There are Ansible playbooks available at ceph/cephadm-ansible to configure CephFS; however, I decided to set it up manually on some test VMs to gain a better understanding of the process.
I used Vagrant to create a couple of VMs. One with 3 x 500GB disks and one with 11 x 1TB disks.
Vagrant.configure("2") do |config|
config.vm.box = "generic/ubuntu2204"
config.vm.provider "libvirt" do |v|
v.memory = 8192
v.cpus = 4
(1..3).each do |i|
v.storage :file, :size => '500G'
end
end
config.vm.network :public_network, :dev => 'br0', :type => 'bridge'
end
After vagrant up, SSHed to the 3 disk node, which I will use to bootstrap the cluster.

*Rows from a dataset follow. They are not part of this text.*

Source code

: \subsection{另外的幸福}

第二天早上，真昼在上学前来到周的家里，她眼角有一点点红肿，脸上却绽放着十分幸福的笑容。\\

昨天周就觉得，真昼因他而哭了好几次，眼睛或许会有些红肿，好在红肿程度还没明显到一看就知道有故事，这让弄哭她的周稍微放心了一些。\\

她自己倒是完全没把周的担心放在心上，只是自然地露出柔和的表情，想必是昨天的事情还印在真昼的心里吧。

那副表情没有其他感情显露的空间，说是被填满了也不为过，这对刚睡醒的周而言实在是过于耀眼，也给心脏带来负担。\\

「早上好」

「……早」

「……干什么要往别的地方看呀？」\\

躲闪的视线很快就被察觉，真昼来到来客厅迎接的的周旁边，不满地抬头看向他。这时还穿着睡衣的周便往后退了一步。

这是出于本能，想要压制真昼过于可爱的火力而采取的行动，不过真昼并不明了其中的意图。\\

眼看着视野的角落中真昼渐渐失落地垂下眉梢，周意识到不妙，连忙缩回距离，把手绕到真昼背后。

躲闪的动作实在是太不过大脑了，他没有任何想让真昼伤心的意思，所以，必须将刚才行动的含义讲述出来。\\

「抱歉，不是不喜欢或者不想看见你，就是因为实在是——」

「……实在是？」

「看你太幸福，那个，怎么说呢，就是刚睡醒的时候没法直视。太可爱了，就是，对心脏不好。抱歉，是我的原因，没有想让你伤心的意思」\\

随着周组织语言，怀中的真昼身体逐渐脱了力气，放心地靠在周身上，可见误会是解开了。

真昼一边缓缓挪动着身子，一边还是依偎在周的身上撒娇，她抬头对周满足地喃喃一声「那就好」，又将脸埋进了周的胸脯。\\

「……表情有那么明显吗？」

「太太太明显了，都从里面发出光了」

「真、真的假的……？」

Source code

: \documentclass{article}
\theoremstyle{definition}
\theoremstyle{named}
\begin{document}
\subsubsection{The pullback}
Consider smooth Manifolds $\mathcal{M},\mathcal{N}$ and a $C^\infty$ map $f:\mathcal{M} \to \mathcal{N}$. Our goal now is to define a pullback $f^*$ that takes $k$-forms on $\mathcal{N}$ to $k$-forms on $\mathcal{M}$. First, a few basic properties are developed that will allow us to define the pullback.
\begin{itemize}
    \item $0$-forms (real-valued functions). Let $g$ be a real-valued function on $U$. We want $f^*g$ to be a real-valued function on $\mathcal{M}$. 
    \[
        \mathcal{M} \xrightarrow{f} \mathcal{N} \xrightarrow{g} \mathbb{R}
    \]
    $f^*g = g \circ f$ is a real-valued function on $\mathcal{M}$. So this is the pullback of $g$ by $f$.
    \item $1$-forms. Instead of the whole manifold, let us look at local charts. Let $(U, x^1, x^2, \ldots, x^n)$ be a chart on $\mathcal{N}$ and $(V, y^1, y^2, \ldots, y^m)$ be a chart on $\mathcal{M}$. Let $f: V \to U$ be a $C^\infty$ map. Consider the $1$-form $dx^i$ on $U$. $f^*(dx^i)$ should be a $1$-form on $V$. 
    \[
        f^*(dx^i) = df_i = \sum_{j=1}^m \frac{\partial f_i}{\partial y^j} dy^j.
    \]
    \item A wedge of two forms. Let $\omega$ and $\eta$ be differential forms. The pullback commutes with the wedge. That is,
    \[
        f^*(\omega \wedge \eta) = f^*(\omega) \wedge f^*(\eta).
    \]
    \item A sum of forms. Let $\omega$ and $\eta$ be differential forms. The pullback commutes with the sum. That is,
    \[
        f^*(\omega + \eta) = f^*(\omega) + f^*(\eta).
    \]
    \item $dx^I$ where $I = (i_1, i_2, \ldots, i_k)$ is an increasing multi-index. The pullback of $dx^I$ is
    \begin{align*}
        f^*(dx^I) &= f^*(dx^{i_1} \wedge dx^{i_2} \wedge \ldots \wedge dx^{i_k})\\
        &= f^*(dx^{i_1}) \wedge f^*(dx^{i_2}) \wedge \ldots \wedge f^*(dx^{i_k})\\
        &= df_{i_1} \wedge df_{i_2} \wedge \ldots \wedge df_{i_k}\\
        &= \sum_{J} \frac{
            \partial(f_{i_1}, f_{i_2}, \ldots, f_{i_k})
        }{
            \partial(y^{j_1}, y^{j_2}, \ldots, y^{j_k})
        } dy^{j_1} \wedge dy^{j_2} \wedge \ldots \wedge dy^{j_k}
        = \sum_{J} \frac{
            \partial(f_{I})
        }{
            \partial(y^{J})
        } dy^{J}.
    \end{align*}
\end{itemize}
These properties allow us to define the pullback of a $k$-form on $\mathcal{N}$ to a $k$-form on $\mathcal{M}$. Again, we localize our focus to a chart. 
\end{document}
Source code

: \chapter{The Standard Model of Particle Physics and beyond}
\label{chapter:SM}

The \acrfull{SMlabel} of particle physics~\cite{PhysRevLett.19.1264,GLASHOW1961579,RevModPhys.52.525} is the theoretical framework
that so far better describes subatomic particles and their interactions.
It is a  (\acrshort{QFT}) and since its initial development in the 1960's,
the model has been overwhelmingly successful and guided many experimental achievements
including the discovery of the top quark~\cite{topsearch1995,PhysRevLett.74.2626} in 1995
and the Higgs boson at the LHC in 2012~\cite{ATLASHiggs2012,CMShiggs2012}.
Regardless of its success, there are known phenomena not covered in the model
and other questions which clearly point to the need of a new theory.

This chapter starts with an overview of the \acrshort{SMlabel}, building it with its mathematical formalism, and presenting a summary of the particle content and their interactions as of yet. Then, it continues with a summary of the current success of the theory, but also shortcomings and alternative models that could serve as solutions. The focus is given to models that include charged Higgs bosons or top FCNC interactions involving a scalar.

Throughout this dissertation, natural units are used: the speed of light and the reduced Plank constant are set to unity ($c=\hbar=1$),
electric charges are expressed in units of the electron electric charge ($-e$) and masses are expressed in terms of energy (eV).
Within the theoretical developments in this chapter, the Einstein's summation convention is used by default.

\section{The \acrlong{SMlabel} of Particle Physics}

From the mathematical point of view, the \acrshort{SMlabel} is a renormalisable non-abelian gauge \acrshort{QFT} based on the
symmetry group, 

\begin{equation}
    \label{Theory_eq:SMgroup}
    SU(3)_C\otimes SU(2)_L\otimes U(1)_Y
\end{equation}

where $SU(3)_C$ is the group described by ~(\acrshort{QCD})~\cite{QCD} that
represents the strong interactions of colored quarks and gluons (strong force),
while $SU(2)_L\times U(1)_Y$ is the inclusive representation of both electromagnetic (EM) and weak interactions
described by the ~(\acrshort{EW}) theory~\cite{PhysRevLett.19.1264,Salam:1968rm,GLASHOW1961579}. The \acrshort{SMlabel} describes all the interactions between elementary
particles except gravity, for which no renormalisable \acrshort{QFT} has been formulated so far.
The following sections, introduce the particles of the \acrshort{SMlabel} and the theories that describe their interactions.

Install the cephadm tool, which installs docker.io and other packages needed.
apt install cephadm
Set the hostname and run cephadm:
hostnamectl set-hostname host226.ocl.cl.cam.ac.uk
cephadm bootstrap --mon-ip 128.232.124.226 --allow-fqdn-hostname
After that completes the admin interface is available on port 8443 and the initial password is given. This needs to be changed on first login.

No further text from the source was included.